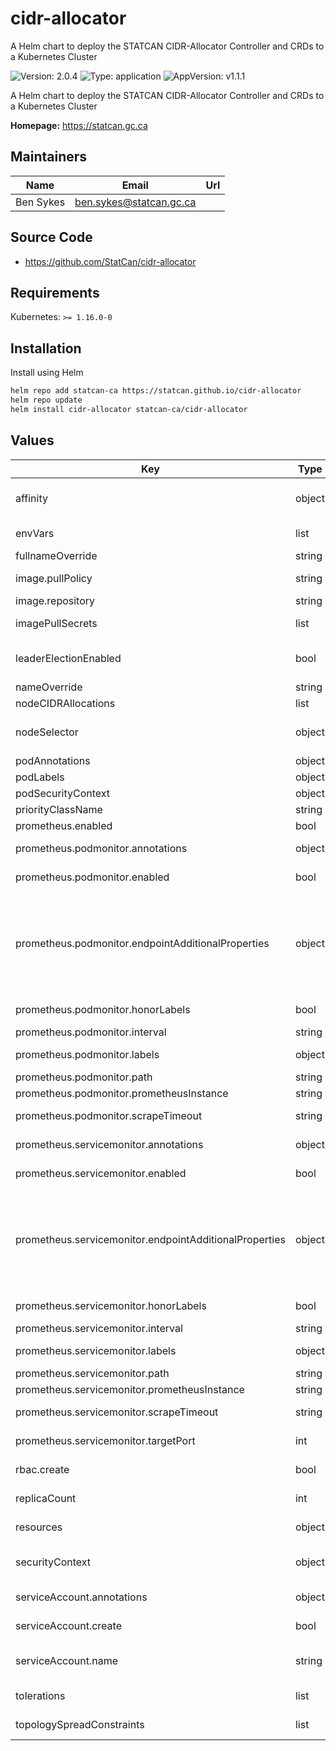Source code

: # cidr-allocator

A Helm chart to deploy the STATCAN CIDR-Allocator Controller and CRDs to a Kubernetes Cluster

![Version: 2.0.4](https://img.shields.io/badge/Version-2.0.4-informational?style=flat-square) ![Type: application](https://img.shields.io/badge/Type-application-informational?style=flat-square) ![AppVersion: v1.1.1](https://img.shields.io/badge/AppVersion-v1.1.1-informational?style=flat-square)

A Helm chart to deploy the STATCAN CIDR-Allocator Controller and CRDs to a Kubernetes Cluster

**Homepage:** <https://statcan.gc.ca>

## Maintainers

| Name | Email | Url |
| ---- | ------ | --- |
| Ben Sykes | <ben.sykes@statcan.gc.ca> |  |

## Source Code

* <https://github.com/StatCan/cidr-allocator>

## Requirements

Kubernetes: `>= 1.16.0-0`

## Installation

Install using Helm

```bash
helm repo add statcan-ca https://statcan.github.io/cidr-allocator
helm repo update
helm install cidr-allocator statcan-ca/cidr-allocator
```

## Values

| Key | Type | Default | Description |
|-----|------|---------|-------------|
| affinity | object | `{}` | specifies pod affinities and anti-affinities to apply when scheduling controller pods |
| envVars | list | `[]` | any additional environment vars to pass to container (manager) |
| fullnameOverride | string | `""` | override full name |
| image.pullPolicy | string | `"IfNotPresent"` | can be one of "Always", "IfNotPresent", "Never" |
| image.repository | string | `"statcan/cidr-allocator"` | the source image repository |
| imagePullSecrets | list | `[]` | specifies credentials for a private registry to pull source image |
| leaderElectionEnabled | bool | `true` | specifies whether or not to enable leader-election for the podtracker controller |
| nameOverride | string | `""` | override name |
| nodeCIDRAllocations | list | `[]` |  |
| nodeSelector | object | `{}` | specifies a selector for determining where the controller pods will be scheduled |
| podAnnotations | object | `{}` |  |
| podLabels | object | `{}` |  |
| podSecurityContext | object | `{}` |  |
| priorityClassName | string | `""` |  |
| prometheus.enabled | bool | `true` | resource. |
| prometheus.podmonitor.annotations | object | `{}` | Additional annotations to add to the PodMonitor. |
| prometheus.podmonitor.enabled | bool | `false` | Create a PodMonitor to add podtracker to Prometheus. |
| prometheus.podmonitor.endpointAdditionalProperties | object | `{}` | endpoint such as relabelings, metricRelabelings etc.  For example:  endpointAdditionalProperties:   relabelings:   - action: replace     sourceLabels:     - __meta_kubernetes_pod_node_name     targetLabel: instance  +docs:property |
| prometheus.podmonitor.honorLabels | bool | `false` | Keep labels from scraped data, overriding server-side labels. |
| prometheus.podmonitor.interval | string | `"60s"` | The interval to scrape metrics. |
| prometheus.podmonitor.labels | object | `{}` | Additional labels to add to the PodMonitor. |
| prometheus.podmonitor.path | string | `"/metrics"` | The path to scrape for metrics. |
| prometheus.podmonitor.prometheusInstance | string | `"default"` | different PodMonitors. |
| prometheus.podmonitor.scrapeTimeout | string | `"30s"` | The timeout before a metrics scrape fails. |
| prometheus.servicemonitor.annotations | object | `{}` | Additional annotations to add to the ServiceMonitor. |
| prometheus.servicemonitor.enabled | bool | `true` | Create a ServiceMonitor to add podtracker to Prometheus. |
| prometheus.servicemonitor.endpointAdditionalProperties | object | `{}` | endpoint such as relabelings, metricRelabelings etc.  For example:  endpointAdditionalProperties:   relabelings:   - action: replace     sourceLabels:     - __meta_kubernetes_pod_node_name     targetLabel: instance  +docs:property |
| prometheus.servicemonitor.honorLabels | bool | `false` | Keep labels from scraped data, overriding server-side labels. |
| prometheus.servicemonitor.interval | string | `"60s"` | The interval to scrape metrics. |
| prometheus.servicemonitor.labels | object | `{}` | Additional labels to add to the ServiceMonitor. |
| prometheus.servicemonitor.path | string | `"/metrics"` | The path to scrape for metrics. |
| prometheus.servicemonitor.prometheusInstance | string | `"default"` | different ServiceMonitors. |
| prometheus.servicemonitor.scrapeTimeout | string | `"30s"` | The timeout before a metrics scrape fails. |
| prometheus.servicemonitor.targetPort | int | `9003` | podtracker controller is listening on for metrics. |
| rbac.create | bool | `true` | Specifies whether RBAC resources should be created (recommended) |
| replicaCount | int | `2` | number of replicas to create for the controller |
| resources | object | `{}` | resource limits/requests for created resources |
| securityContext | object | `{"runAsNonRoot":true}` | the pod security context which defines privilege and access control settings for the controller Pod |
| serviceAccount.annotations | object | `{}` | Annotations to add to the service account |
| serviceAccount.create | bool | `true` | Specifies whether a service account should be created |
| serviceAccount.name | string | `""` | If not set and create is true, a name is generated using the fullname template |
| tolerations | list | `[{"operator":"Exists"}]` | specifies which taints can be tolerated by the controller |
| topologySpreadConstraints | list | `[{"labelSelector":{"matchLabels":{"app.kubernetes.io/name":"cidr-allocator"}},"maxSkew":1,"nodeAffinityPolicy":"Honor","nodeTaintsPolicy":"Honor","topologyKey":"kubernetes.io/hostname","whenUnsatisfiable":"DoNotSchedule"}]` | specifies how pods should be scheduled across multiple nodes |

§ REQUIRED ACTION
Reproduce each line of the entries above from the one containing "fullname template |" through the last, exactly, and no other line.

§ ANSWER BELOW
| serviceAccount.name | string | `""` | If not set and create is true, a name is generated using the fullname template |
| tolerations | list | `[{"operator":"Exists"}]` | specifies which taints can be tolerated by the controller |
| topologySpreadConstraints | list | `[{"labelSelector":{"matchLabels":{"app.kubernetes.io/name":"cidr-allocator"}},"maxSkew":1,"nodeAffinityPolicy":"Honor","nodeTaintsPolicy":"Honor","topologyKey":"kubernetes.io/hostname","whenUnsatisfiable":"DoNotSchedule"}]` | specifies how pods should be scheduled across multiple nodes |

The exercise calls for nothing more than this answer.